Exercise: Reproduce all the lines below exactly and omit the images.

Material provided:
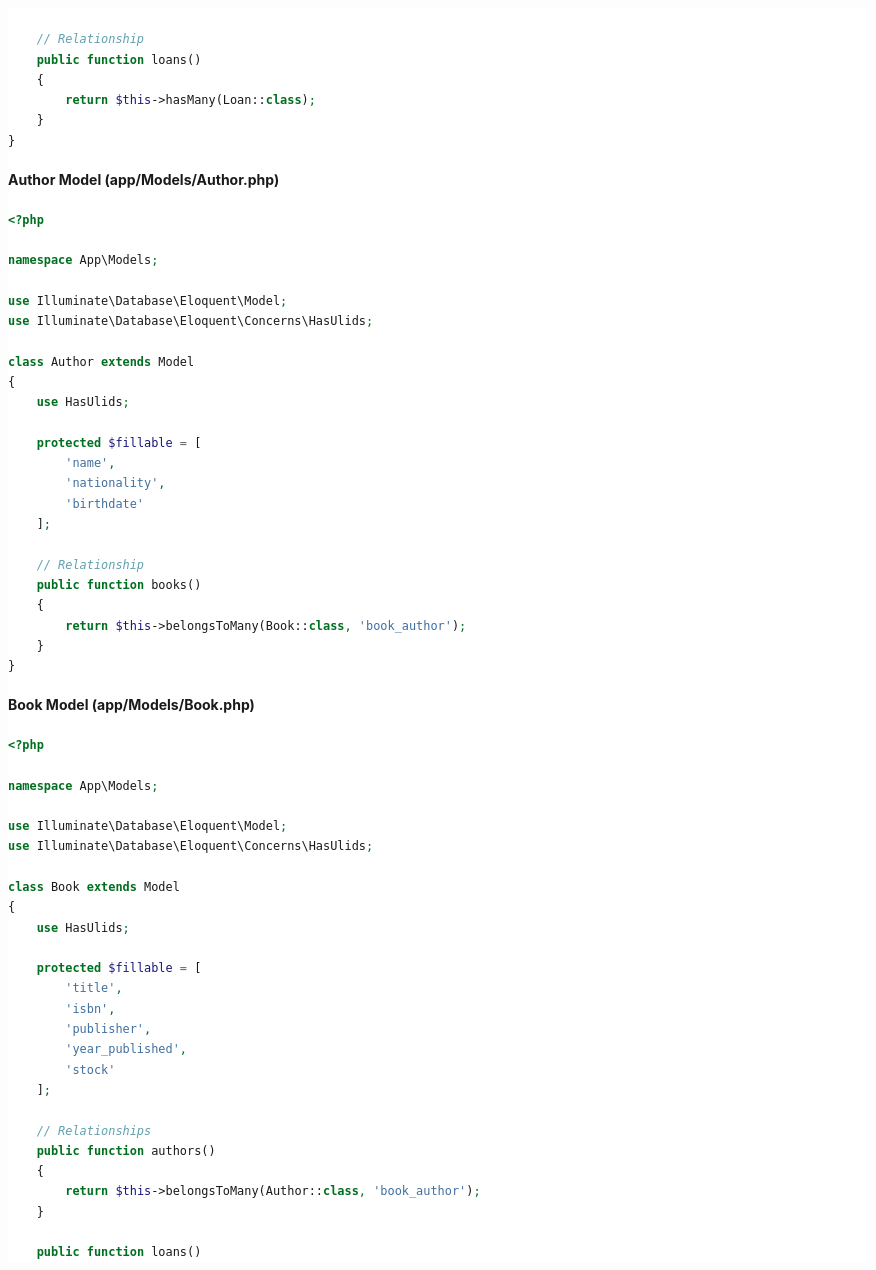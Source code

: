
 ```php

    // Relationship
    public function loans()
    {
        return $this->hasMany(Loan::class);
    }
}
```

#### Author Model (app/Models/Author.php)
```php
<?php

namespace App\Models;

use Illuminate\Database\Eloquent\Model;
use Illuminate\Database\Eloquent\Concerns\HasUlids;

class Author extends Model
{
    use HasUlids;

    protected $fillable = [
        'name',
        'nationality',
        'birthdate'
    ];

    // Relationship
    public function books()
    {
        return $this->belongsToMany(Book::class, 'book_author');
    }
}
```

#### Book Model (app/Models/Book.php)
```php
<?php

namespace App\Models;

use Illuminate\Database\Eloquent\Model;
use Illuminate\Database\Eloquent\Concerns\HasUlids;

class Book extends Model
{
    use HasUlids;

    protected $fillable = [
        'title',
        'isbn',
        'publisher',
        'year_published',
        'stock'
    ];

    // Relationships
    public function authors()
    {
        return $this->belongsToMany(Author::class, 'book_author');
    }

    public function loans()
```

Output for this task:
Source code

:
 ```php

    // Relationship
    public function loans()
    {
        return $this->hasMany(Loan::class);
    }
}
```

#### Author Model (app/Models/Author.php)
```php
<?php

namespace App\Models;

use Illuminate\Database\Eloquent\Model;
use Illuminate\Database\Eloquent\Concerns\HasUlids;

class Author extends Model
{
    use HasUlids;

    protected $fillable = [
        'name',
        'nationality',
        'birthdate'
    ];

    // Relationship
    public function books()
    {
        return $this->belongsToMany(Book::class, 'book_author');
    }
}
```

#### Book Model (app/Models/Book.php)
```php
<?php

namespace App\Models;

use Illuminate\Database\Eloquent\Model;
use Illuminate\Database\Eloquent\Concerns\HasUlids;

class Book extends Model
{
    use HasUlids;

    protected $fillable = [
        'title',
        'isbn',
        'publisher',
        'year_published',
        'stock'
    ];

    // Relationships
    public function authors()
    {
        return $this->belongsToMany(Author::class, 'book_author');
    }

    public function loans()
```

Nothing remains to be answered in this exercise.